Assim que a gente conseguir estabilizar a ferramenta e deixá-la mais robusta para receber a carga (de dados), nós vamos liberar a nova versão (de hora em hora) para a população também. Queremos levar essa tecnologia para o mundo
André Ferraz, CEO da In Loco.
Como funciona a ferramenta de geolocalização da In Loco?
Para quem se pergunta como a startup consegue fazer isso, é bastante simples: a unidade de software da In Loco está integrada a uma série de aplicativos de parceiros, de grandes bancos a varejistas. A tecnologia da In Loco ajuda esses apps com ações de autenticação e verificação de segurança e anti-fraude, além de usos como a contagem de visitas em um determinado estabelecimento. Mas o mais importante é que isso é feito de forma anônima. Ou seja, a única informação de fato coletada dos dispositivos móveis é a sua localização. Dados como o nome da pessoa que possui ou usa o dispositivo, assim como seu CPF ou outras informações não são coletadas.

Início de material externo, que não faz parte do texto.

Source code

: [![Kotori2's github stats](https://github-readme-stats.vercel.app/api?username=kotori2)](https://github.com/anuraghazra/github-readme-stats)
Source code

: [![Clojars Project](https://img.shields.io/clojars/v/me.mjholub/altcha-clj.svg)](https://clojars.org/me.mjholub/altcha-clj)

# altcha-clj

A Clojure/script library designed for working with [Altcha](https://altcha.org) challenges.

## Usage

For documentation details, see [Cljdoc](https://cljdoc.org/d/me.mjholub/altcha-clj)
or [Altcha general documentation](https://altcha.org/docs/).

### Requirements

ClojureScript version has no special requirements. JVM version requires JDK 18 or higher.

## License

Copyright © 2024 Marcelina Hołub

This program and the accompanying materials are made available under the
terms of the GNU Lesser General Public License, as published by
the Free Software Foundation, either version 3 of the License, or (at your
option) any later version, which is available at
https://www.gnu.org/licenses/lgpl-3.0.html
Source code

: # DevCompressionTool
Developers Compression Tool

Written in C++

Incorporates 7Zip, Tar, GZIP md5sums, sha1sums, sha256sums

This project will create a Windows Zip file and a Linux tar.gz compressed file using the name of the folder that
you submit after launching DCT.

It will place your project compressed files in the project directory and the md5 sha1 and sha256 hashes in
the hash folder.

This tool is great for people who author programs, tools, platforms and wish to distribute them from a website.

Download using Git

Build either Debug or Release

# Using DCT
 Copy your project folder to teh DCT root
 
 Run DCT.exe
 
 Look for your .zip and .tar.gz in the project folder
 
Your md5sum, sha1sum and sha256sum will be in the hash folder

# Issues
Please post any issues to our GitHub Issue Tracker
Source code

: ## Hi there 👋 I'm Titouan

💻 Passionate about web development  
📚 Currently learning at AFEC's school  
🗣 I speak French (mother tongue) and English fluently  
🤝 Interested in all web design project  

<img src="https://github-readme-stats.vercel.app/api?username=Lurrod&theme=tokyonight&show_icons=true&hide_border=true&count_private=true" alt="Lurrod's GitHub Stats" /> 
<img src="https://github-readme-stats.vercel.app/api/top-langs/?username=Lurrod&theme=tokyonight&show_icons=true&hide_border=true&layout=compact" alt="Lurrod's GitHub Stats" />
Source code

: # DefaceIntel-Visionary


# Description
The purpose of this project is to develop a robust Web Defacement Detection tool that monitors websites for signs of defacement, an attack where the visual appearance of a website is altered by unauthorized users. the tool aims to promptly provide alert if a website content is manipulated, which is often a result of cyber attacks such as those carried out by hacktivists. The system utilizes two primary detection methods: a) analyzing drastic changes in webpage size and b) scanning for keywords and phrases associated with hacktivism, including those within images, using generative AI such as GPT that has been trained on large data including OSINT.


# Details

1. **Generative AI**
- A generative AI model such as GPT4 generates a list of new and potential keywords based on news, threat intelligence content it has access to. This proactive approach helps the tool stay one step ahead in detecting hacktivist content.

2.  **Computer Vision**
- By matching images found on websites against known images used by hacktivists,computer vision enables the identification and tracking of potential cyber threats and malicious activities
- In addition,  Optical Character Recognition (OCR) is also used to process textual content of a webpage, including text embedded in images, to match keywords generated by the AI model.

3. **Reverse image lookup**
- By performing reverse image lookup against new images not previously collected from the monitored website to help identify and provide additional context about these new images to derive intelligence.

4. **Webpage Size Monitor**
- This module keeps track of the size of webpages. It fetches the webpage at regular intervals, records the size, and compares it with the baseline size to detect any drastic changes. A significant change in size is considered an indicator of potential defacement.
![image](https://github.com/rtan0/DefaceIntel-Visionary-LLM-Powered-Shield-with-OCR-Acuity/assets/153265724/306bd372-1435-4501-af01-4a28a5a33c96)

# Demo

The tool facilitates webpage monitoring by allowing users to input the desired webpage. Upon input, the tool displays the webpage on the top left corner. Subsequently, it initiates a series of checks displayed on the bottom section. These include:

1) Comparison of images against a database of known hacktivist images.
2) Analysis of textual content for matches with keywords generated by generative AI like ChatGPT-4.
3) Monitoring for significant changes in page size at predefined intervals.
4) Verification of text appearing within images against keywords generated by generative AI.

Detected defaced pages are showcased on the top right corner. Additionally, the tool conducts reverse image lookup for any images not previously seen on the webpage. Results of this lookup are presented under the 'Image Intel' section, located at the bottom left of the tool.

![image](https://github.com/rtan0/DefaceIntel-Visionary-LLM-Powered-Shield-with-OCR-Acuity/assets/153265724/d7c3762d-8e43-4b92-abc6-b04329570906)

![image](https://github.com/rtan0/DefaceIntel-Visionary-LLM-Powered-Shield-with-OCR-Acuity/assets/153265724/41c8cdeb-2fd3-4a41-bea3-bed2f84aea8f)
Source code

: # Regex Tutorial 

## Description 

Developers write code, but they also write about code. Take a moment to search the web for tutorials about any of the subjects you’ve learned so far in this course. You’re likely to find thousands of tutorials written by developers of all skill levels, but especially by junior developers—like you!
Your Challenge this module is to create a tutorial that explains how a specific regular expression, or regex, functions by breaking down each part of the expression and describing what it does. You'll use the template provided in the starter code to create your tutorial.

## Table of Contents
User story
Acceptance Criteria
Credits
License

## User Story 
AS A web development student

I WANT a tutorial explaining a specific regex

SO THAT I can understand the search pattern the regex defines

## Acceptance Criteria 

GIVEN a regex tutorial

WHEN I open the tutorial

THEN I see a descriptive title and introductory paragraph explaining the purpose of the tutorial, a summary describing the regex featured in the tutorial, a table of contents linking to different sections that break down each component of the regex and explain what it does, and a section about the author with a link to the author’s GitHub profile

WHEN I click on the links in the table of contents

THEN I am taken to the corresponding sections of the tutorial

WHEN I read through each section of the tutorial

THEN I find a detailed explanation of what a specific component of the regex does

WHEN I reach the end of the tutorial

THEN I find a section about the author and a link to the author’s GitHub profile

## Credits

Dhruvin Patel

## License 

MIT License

“Outra questão fundamental (da ferramenta) e que está sendo debatida em todo o mundo é a privacidade. Outras tecnologias não estavam preparadas para isso, e isso já é uma missão na In Loco desde o começo”, explica Ferraz.
Para compor o Índice de Isolamento Social, essas informações de deslocamento dos dispositivos formam uma espécie de impressão digital. Essas informações são criptografadas e agregadas. Feito isso, os dados passam a indicar a movimentação das pessoas em um determinado espaço.
Como parâmetro, para estados e cidades, a In Loco usa os dados do IBGE. Dentro das cidades, a medida utilizada é um raio de 400 metros. Desta forma, um alto percentual de isolamento representa um pequeno número de pessoas entrando ou saindo de determinada região.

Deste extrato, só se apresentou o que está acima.